Output the full listing below exactly as it reads, and skip anything that is a picture.

***** PROVIDED DATA

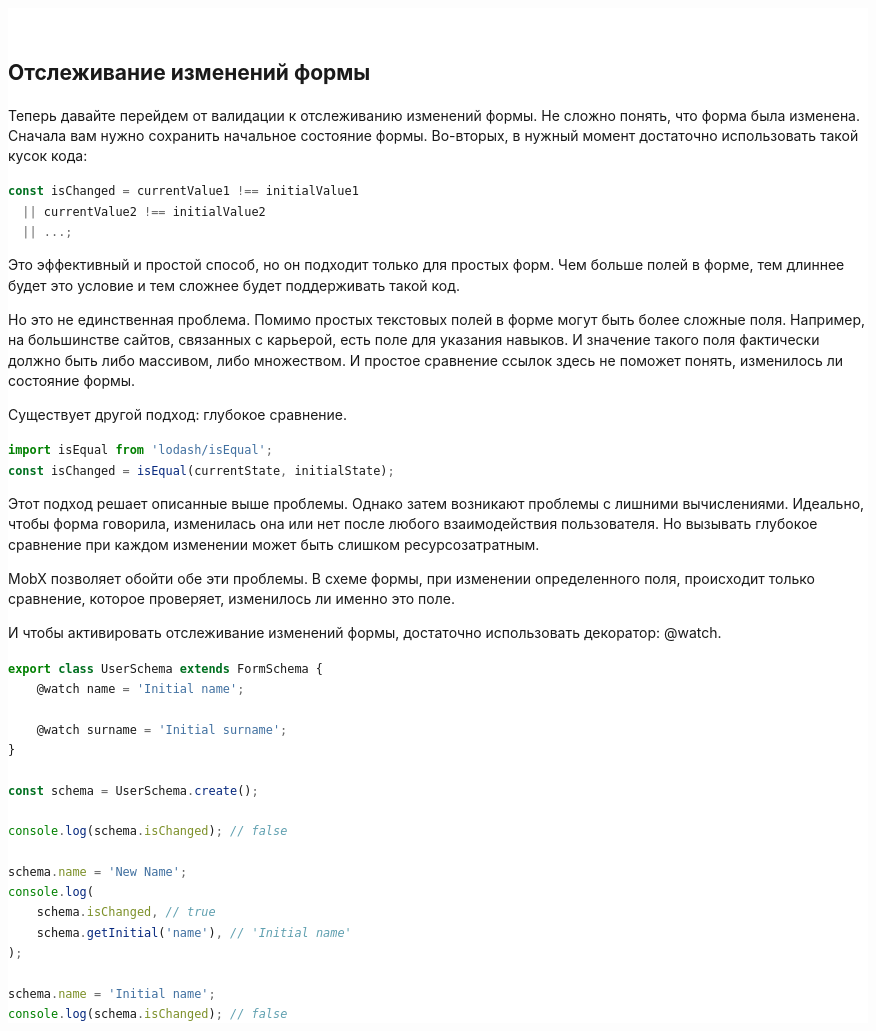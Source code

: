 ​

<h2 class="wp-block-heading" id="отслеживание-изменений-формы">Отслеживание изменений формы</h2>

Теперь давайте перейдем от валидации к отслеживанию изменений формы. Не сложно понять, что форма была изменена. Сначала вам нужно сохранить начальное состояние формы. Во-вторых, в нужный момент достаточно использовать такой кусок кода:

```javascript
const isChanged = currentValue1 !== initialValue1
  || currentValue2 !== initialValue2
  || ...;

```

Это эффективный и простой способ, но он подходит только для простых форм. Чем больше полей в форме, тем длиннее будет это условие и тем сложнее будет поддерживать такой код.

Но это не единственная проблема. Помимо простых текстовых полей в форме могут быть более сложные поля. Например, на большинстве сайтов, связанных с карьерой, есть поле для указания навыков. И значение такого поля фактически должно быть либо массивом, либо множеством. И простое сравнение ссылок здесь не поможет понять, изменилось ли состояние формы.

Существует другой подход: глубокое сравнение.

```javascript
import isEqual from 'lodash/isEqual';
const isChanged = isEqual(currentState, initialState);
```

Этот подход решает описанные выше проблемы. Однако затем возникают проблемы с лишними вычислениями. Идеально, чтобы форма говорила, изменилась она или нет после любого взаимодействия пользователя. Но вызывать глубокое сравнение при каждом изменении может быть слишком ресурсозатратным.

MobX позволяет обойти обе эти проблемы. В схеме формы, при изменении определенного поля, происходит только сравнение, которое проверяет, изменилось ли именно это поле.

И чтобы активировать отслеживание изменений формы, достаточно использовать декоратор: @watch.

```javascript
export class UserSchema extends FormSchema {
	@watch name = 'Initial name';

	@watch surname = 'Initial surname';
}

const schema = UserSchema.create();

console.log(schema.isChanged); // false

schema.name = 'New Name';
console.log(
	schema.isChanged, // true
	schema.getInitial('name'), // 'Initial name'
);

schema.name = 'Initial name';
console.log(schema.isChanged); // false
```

**********

THE COMPLETED TASK =
Source code

: ​

<h2 class="wp-block-heading" id="отслеживание-изменений-формы">Отслеживание изменений формы</h2>

Теперь давайте перейдем от валидации к отслеживанию изменений формы. Не сложно понять, что форма была изменена. Сначала вам нужно сохранить начальное состояние формы. Во-вторых, в нужный момент достаточно использовать такой кусок кода:

```javascript
const isChanged = currentValue1 !== initialValue1
  || currentValue2 !== initialValue2
  || ...;

```

Это эффективный и простой способ, но он подходит только для простых форм. Чем больше полей в форме, тем длиннее будет это условие и тем сложнее будет поддерживать такой код.

Но это не единственная проблема. Помимо простых текстовых полей в форме могут быть более сложные поля. Например, на большинстве сайтов, связанных с карьерой, есть поле для указания навыков. И значение такого поля фактически должно быть либо массивом, либо множеством. И простое сравнение ссылок здесь не поможет понять, изменилось ли состояние формы.

Существует другой подход: глубокое сравнение.

```javascript
import isEqual from 'lodash/isEqual';
const isChanged = isEqual(currentState, initialState);
```

Этот подход решает описанные выше проблемы. Однако затем возникают проблемы с лишними вычислениями. Идеально, чтобы форма говорила, изменилась она или нет после любого взаимодействия пользователя. Но вызывать глубокое сравнение при каждом изменении может быть слишком ресурсозатратным.

MobX позволяет обойти обе эти проблемы. В схеме формы, при изменении определенного поля, происходит только сравнение, которое проверяет, изменилось ли именно это поле.

И чтобы активировать отслеживание изменений формы, достаточно использовать декоратор: @watch.

```javascript
export class UserSchema extends FormSchema {
	@watch name = 'Initial name';

	@watch surname = 'Initial surname';
}

const schema = UserSchema.create();

console.log(schema.isChanged); // false

schema.name = 'New Name';
console.log(
	schema.isChanged, // true
	schema.getInitial('name'), // 'Initial name'
);

schema.name = 'Initial name';
console.log(schema.isChanged); // false
```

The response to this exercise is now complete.